TASK TO CARRY OUT: What lines of the data below include the word "details"? Report them by copying each.
___ AVAILABLE DATA
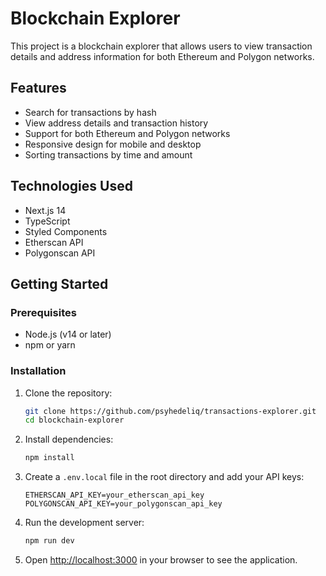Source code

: # Blockchain Explorer

This project is a blockchain explorer that allows users to view transaction details and address information for both Ethereum and Polygon networks.

## Features

- Search for transactions by hash
- View address details and transaction history
- Support for both Ethereum and Polygon networks
- Responsive design for mobile and desktop
- Sorting transactions by time and amount

## Technologies Used

- Next.js 14
- TypeScript
- Styled Components
- Etherscan API
- Polygonscan API

## Getting Started

### Prerequisites

- Node.js (v14 or later)
- npm or yarn

### Installation

1. Clone the repository:
   ```bash
   git clone https://github.com/psyhedeliq/transactions-explorer.git
   cd blockchain-explorer
   ```

2. Install dependencies:
   ```bash
   npm install
   ```

3. Create a `.env.local` file in the root directory and add your API keys:
   ```env
   ETHERSCAN_API_KEY=your_etherscan_api_key
   POLYGONSCAN_API_KEY=your_polygonscan_api_key
   ```

4. Run the development server:
   ```bash
   npm run dev
   ```

5. Open [http://localhost:3000](http://localhost:3000) in your browser to see the application.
______
COMPLETED EXERCISE:
This project is a blockchain explorer that allows users to view transaction details and address information for both Ethereum and Polygon networks.
- View address details and transaction history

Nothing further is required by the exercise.